● Data to process:
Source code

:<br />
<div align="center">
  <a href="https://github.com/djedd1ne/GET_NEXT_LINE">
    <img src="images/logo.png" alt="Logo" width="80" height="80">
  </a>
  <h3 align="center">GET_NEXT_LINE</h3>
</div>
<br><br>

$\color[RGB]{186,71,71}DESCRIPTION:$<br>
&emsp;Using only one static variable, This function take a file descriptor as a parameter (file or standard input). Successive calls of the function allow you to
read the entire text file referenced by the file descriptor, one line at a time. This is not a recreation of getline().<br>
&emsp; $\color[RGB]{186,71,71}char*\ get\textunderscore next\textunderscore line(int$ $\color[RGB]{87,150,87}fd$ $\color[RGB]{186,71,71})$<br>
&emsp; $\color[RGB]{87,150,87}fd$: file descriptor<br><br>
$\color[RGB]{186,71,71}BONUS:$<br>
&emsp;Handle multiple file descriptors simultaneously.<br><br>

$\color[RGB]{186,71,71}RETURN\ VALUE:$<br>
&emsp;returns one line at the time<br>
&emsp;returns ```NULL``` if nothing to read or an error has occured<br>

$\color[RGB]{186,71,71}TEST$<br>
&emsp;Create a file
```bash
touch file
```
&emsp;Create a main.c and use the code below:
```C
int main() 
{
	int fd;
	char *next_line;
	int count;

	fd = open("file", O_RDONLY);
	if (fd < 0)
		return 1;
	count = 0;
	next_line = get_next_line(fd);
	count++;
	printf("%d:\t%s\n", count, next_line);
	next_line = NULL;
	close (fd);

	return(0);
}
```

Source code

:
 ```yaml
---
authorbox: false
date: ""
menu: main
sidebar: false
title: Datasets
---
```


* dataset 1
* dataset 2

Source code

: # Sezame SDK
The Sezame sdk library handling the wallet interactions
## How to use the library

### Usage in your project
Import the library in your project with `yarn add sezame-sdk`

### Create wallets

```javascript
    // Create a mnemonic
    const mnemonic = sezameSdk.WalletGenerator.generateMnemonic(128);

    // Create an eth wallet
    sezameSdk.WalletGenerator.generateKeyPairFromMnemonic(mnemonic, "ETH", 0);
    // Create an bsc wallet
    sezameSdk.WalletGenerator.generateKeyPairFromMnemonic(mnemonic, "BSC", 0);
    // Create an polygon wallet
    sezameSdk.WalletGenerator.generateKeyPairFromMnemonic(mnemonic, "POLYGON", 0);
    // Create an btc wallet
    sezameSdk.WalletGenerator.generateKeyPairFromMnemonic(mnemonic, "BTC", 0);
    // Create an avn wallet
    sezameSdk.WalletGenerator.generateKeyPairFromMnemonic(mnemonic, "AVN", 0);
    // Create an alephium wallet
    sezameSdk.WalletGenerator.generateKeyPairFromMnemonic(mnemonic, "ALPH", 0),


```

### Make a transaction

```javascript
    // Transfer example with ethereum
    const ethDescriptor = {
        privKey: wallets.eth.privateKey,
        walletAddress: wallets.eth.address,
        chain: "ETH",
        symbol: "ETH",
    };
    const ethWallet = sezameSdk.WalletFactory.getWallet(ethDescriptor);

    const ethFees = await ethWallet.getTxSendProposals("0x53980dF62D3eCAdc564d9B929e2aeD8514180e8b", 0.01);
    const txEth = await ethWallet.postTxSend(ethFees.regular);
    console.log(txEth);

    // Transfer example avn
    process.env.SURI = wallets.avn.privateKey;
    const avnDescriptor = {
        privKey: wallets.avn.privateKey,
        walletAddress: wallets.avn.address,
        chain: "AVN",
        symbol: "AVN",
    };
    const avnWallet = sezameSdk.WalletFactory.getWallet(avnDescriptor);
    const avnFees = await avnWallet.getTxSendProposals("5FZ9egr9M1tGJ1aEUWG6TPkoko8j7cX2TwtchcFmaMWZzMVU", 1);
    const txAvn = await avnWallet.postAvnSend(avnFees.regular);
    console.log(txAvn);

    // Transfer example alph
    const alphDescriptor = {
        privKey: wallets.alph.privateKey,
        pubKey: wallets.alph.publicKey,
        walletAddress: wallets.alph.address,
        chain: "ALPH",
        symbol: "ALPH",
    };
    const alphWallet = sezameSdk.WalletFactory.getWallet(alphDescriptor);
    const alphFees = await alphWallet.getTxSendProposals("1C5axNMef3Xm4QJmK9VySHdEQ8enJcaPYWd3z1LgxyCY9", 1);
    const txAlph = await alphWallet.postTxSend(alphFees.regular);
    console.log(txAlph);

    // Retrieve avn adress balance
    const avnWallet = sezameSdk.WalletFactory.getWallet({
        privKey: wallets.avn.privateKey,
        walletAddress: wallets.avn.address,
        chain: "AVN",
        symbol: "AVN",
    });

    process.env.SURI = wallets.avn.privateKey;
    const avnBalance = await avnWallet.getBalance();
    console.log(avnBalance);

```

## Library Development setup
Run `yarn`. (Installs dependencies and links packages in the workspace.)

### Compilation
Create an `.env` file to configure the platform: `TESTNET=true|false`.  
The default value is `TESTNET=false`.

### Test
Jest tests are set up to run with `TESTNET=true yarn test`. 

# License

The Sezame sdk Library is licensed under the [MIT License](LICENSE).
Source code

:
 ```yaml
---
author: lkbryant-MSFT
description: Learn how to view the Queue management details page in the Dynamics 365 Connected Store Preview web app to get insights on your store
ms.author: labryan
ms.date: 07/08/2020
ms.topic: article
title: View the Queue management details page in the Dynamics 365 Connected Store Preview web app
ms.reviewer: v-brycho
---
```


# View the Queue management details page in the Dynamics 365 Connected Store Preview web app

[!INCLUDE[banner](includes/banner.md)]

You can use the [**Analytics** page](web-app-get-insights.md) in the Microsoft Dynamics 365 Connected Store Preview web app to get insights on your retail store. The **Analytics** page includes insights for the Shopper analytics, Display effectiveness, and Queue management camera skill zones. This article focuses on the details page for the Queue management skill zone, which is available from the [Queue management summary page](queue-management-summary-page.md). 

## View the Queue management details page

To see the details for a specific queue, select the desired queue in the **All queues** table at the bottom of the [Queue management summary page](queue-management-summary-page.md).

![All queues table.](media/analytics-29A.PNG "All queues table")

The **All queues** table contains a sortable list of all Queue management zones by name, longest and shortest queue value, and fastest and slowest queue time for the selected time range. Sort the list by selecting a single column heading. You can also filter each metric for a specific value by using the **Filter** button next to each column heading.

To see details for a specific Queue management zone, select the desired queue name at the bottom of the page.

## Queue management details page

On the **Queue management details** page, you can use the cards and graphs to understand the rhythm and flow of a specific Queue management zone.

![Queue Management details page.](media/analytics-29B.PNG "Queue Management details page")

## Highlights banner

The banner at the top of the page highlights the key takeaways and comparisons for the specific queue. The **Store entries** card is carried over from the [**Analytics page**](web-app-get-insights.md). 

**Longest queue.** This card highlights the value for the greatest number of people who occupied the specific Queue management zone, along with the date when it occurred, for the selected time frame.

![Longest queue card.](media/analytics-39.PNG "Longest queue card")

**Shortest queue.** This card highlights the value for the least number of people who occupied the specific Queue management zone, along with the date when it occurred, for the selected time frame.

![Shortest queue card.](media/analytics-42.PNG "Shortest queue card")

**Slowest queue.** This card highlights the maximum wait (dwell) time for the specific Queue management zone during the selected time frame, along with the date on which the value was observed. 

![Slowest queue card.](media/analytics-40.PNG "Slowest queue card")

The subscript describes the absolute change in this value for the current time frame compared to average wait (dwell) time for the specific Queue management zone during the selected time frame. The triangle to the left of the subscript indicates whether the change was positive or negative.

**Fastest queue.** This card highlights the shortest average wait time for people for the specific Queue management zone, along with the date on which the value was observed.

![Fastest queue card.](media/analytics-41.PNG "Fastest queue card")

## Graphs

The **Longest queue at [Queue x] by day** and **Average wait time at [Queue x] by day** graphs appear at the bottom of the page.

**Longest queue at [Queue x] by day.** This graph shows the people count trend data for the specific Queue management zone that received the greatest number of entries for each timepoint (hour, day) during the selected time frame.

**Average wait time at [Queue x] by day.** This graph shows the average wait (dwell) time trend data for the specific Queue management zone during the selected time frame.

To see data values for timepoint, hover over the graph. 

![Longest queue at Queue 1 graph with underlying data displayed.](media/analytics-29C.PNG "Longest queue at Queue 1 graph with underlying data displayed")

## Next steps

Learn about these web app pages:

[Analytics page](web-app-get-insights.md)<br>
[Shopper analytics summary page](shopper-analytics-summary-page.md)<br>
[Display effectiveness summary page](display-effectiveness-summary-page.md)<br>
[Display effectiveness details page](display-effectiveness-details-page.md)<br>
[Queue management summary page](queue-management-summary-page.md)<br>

● Work order:
Only lines holding the word "Dynamics" are wanted; list them all from the material.

● Solution:
description: Learn how to view the Queue management details page in the Dynamics 365 Connected Store Preview web app to get insights on your store
title: View the Queue management details page in the Dynamics 365 Connected Store Preview web app
# View the Queue management details page in the Dynamics 365 Connected Store Preview web app
You can use the [**Analytics** page](web-app-get-insights.md) in the Microsoft Dynamics 365 Connected Store Preview web app to get insights on your retail store. The **Analytics** page includes insights for the Shopper analytics, Display effectiveness, and Queue management camera skill zones. This article focuses on the details page for the Queue management skill zone, which is available from the [Queue management summary page](queue-management-summary-page.md). 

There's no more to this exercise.